Die Kombination Silsersee im Engadin, Lago di Poschiavo im Puschlav und Reschensee im Vinschgau auf einer Dreitagesreise zu erleben begeisterte viele Teilnehmende der ausgeschriebenen Reise der Schiffs-Agentur. Es ging hoch hinauf, an diesen drei Tagen. So erlebten wir die höchst gelegene Postautostation auf 2757 m über Meer. Die durchschnittliche Höhenlage der drei besuchten Alpenseen beträgt 1420 Meter über Meer; auf jedem stand eine Extrafahrt mit einem Schiff auf dem Programm und dazwischen kamen diverse andere Verkehrsmittel zum Einsatz. Reiseteilnehmer Jakob Pfiffner war vom vielseitigen Reiseprogramm in der sehr schönen Landschaft begeistert: „Besonders gut gefallen hat mir die Abwechslung von Fahrten mit Bahn, Schiff, Kutsche sowie Bus und Postauto. Dass die ganze Reise mit öffentlichen Verkehrsmitteln durchgeführt wurde, finde ich sinnvoll und interessant. Mir gefiel auch die Möglichkeit, am Lago di Poschiavo und Reschensee zu wandern.”
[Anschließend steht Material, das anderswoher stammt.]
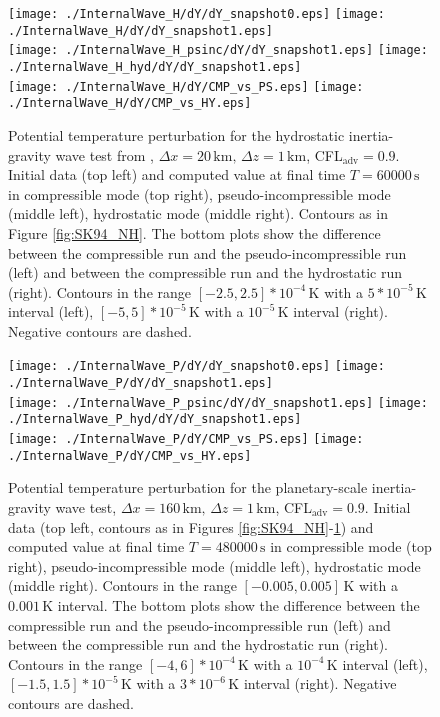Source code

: \documentclass{ametsoc}
\theoremstyle{definition}
\begin{document}
\begin{figure}
\centering
 \texttt{[image: ./InternalWave\_H/dY/dY\_snapshot0.eps]}
 \texttt{[image: ./InternalWave\_H/dY/dY\_snapshot1.eps]}\\
 \texttt{[image: ./InternalWave\_H\_psinc/dY/dY\_snapshot1.eps]}
 \texttt{[image: ./InternalWave\_H\_hyd/dY/dY\_snapshot1.eps]}\\
  \texttt{[image: ./InternalWave\_H/dY/CMP\_vs\_PS.eps]}
 \texttt{[image: ./InternalWave\_H/dY/CMP\_vs\_HY.eps]}
 \caption{Potential temperature perturbation for the hydrostatic inertia-gravity wave test from \cite{SkamarockKlemp1994},  $\Delta x=20\,\textrm{km},\,\Delta z=1\,\textrm{km}$, CFL$_\textrm{adv}=0.9$. Initial data (top left) and computed value at final time $T=60000\,\textrm{s}$ in compressible mode (top right), pseudo-incompressible mode (middle left), hydrostatic mode (middle right). Contours as in Figure \ref{fig:SK94_NH}. The bottom plots show the difference between the compressible run and the pseudo-incompressible run (left) and between the compressible run and the hydrostatic run (right). Contours in the range $[-2.5, 2.5]*10^{-4}\,\textrm{K}$ with a $5*10^{-5}\,\textrm{K}$ interval (left), $[-5, 5]*10^{-5}\,\textrm{K}$  with a $10^{-5}\,\textrm{K}$ interval (right). Negative contours are dashed.}
 \label{fig:SK94_H} 
 \end{figure}

 \begin{figure}
\centering
 \texttt{[image: ./InternalWave\_P/dY/dY\_snapshot0.eps]}
 \texttt{[image: ./InternalWave\_P/dY/dY\_snapshot1.eps]}\\
 \texttt{[image: ./InternalWave\_P\_psinc/dY/dY\_snapshot1.eps]}
 \texttt{[image: ./InternalWave\_P\_hyd/dY/dY\_snapshot1.eps]}\\
  \texttt{[image: ./InternalWave\_P/dY/CMP\_vs\_PS.eps]}
 \texttt{[image: ./InternalWave\_P/dY/CMP\_vs\_HY.eps]}
 \caption{Potential temperature perturbation for the planetary-scale inertia-gravity wave test,  $\Delta x=160\,\textrm{km},\,\Delta z=1\,\textrm{km}$, CFL$_\textrm{adv}=0.9$. Initial data (top left, contours as in Figures \ref{fig:SK94_NH}-\ref{fig:SK94_H}) and computed value at final time $T=480000\,\textrm{s}$ in compressible mode (top right), pseudo-incompressible mode (middle left), hydrostatic mode (middle right). Contours in the range $[-0.005, 0.005]\,\textrm{K}$ with a $0.001\,\textrm{K}$ interval. The bottom plots show the difference between the compressible run and the pseudo-incompressible run (left) and between the compressible run and the hydrostatic run (right). Contours in the range $[-4, 6]*10^{-4}\,\textrm{K}$ with a $10^{-4}\,\textrm{K}$ interval (left), $[-1.5, 1.5]*10^{-5}\,\textrm{K}$ with a $3*10^{-6}\,\textrm{K}$ interval (right). Negative contours are dashed.}
 \label{fig:SK94_P} 
 \end{figure}
\end{document}
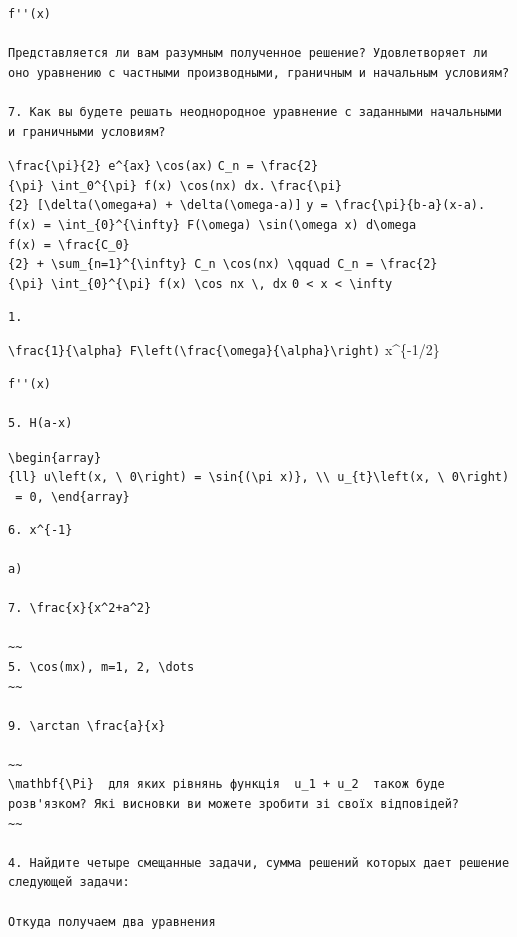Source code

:\documentclass[
  ukrainian,
]{article}
\begin{document}
\begin{verbatim}
f''(x)

Представляется ли вам разумным полученное решение? Удовлетворяет ли оно уравнению с частными производными, граничным и начальным условиям?

7. Как вы будете решать неоднородное уравнение с заданными начальными и граничными условиям?
\end{verbatim}

\texttt{\textbackslash{}frac\{\textbackslash{}pi\}\{2\}\ e\^{}\{ax\}}
\texttt{\textbackslash{}cos(ax)}
\texttt{C\_n\ =\ \textbackslash{}frac\{2\}\{\textbackslash{}pi\}\ \textbackslash{}int\_0\^{}\{\textbackslash{}pi\}\ f(x)\ \textbackslash{}cos(nx)\ dx.}
\texttt{\textbackslash{}frac\{\textbackslash{}pi\}\{2\}\ {[}\textbackslash{}delta(\textbackslash{}omega+a)\ +\ \textbackslash{}delta(\textbackslash{}omega-a){]}}
\texttt{y\ =\ \textbackslash{}frac\{\textbackslash{}pi\}\{b-a\}(x-a).}
\texttt{f(x)\ =\ \textbackslash{}int\_\{0\}\^{}\{\textbackslash{}infty\}\ F(\textbackslash{}omega)\ \textbackslash{}sin(\textbackslash{}omega\ x)\ d\textbackslash{}omega}
\texttt{f(x)\ =\ \textbackslash{}frac\{C\_0\}\{2\}\ +\ \textbackslash{}sum\_\{n=1\}\^{}\{\textbackslash{}infty\}\ C\_n\ \textbackslash{}cos(nx)\ \textbackslash{}qquad\ C\_n\ =\ \textbackslash{}frac\{2\}\{\textbackslash{}pi\}\ \textbackslash{}int\_\{0\}\^{}\{\textbackslash{}pi\}\ f(x)\ \textbackslash{}cos\ nx\ \textbackslash{},\ dx}
\texttt{0\ \textless{}\ x\ \textless{}\ \textbackslash{}infty}

\begin{verbatim}
1.
\end{verbatim}

\texttt{\textbackslash{}frac\{1\}\{\textbackslash{}alpha\}\ F\textbackslash{}left(\textbackslash{}frac\{\textbackslash{}omega\}\{\textbackslash{}alpha\}\textbackslash{}right)}
x\^{}\{-1/2\}

\begin{verbatim}
f''(x)

5. H(a-x)
\end{verbatim}

\texttt{\textbackslash{}begin\{array\}\{ll\}\ u\textbackslash{}left(x,\ \textbackslash{}\ 0\textbackslash{}right)\ =\ \textbackslash{}sin\{(\textbackslash{}pi\ x)\},\ \textbackslash{}\textbackslash{}\ u\_\{t\}\textbackslash{}left(x,\ \textbackslash{}\ 0\textbackslash{}right)\ =\ 0,\ \textbackslash{}end\{array\}}

\begin{verbatim}
6. x^{-1}

a)

7. \frac{x}{x^2+a^2}

~~
5. \cos(mx), m=1, 2, \dots
~~

9. \arctan \frac{a}{x}

~~
\mathbf{\Pi}  для яких рівнянь функція  u_1 + u_2  також буде розв'язком? Які висновки ви можете зробити зі своїх відповідей?
~~

4. Найдите четыре смещанные задачи, сумма решений которых дает решение следующей задачи:

Откуда получаем два уравнения
\end{verbatim}
\end{document}
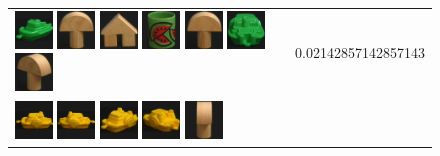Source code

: \begin{figure}[tbp]
\begin{center}
\begin{tabular}{m{11cm} | m{3cm} |}
\includegraphics[width=1cm]{coil/beeld-57.eps} 
\includegraphics[width=1cm]{coil/beeld-0.eps} 
\includegraphics[width=1cm]{coil/beeld-42.eps} 
\includegraphics[width=1cm]{coil/beeld-32.eps} 
\includegraphics[width=1cm]{coil/beeld-1.eps} 
\includegraphics[width=1cm]{coil/beeld-59.eps} 
\includegraphics[width=1cm]{coil/beeld-4.eps} & {\scriptsize 
0.02142857142857143} \\ \includegraphics[width=1cm]{coil/beeld-12.eps} 
\includegraphics[width=1cm]{coil/beeld-13.eps} 
\includegraphics[width=1cm]{coil/beeld-15.eps} 
\includegraphics[width=1cm]{coil/beeld-16.eps} 
\includegraphics[width=1cm]{coil/beeld-5.eps} 

\end{tabular}
\end{center}
\end{figure}
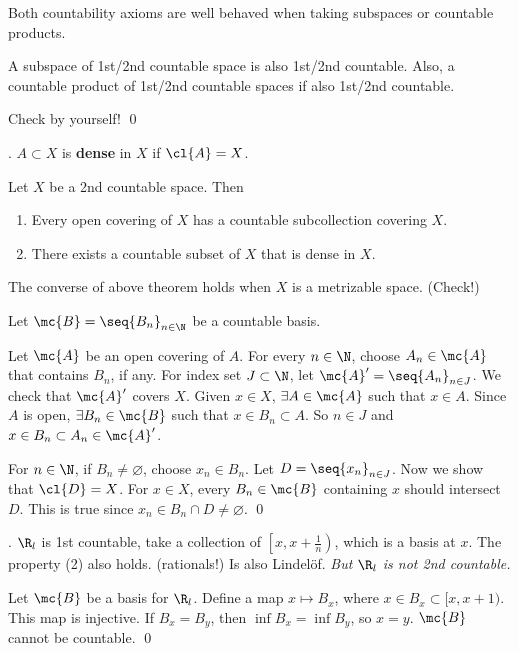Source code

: Both countability axioms are well behaved when taking subspaces or countable products.

 A subspace of 1st/2nd countable space is also 1st/2nd countable. Also, a countable product of 1st/2nd countable spaces if also 1st/2nd countable.

\pf Check by yourself! \qed

\medskip

.  \(A \subset X\) is \textbf{dense} in \(X\) if \(\cl{A} = X\).

 Let \(X\) be a 2nd countable space. Then
\begin{enumerate}
    \item {} Every open covering of \(X\) has a countable subcollection covering \(X\).
    \item There exists a countable subset of \(X\) that is dense in \(X\).
\end{enumerate}

\rmk The converse of above theorem holds when \(X\) is a metrizable space. (Check!)

\pf Let \(\mc{B} = \seq{B_n}_{n\in \N}\) be a countable basis.

 Let \(\mc{A}\) be an open covering of \(A\). For every \(n \in \N\), choose \(A_n \in \mc{A}\) that contains \(B_n\), if any. For index set \(J \subset \N\), let \(\mc{A}' = \seq{A_n}_{n \in J}\). We check that \(\mc{A}'\) covers \(X\). Given \(x \in X\), \(\exists A \in \mc{A}\) such that \(x \in A\). Since \(A\) is open, \(\exists B_n \in \mc{B}\) such that \(x \in B_n \subset A\). So \(n \in J\) and \(x \in B_n \subset A_n \in \mc{A}'\).

 For \(n \in \N\), if \(B_n \neq \varnothing\), choose \(x_n \in B_n\). Let \(D = \seq{x_n}_{n \in J}\). Now we show that \(\cl{D} = X\). For \(x \in X\), every \(B_n \in \mc{B}\) containing \(x\) should intersect \(D\). This is true since \(x_n \in B_n \cap D \neq \varnothing\). \qed

\ex. \(\R_l\) is 1st countable, take a collection of \(\left[x, x + \frac{1}{n}\right)\), which is a basis at \(x\). The property (2) also holds. (rationals!) Is also Lindelöf. \textit{But \(\R_l\) is not 2nd countable.}

\pf Let \(\mc{B}\) be a basis for \(\R_l\). Define a map \(x \mapsto B_x\), where \(x \in B_x \subset [x, x+1)\). This map is injective. If \(B_x = B_y\), then \(\inf B_x = \inf B_y\), so \(x = y\). \(\mc{B}\) cannot be countable. \qed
Grosser Bahnhof in Plaun da Lei am Silsersee: Seniorkapitän Franco Giani, sein Nachfolger Igor Bigiolli, beide aus Comer Schifferfamilien stammend sowie David Huber, ehemaliger „Gallia“-Kassier der SGV und heute nebst Lehrer auch Gästeberater von Sils-Tourismus begrüssen uns an Bord des Motorbootes Segl-Maria. Auf der Fahrt in alle Buchten des Silsersees begreifen Weltenbummler unter uns, was der Philosophe Friedrich Nietsche zur Landschaft gemeint hat mit: „hier, wo Italien und Finnland zum Bunde zusammengekommen sind“. David Huber: „Die Unterschutzstellung der einzigartigen Oberengadiner Seenlandschaft verdanken wir einer Schoggitaler-Aktion vor 70 Jahren. Der Bund schmolz aus dem Notvorrat Schokolade ein, um dann Taler mit dieser süssen Füllung zu verkaufen. Der Erlös reichte, die ganze Landschaft zu kaufen und vor den Spekulanten zu retten. Und: der bis heute beliebte Schoggitaler war erfunden und jedes Jahr sammeln 30 000 Schulkinder Geld für nachhaltige Projekte von Pro Natura und dem Schweizer Heimatschutz.“ Auch andere Anketoden weiss er zu erzählen: „In der Geschichte der Engadiner Schifffahrt, die 1896 begann, baute man auch einen Kanal vom Silsersee bis zum Hotel Maloja Palace. Auf besonderen Wunsch eines Gastes wurde gar ein Speisesaal geflutet, damit er mit dem Schiff ins Hotel fahren konnte.“
Das Hotel Maloja Palace wurde 1884 an einer Bucht des Silsersees erbaut und war damals mit 300 Zimmer und 450 Betten sowie 20 Ess- und Ballsälen das grösste und modernste der Welt.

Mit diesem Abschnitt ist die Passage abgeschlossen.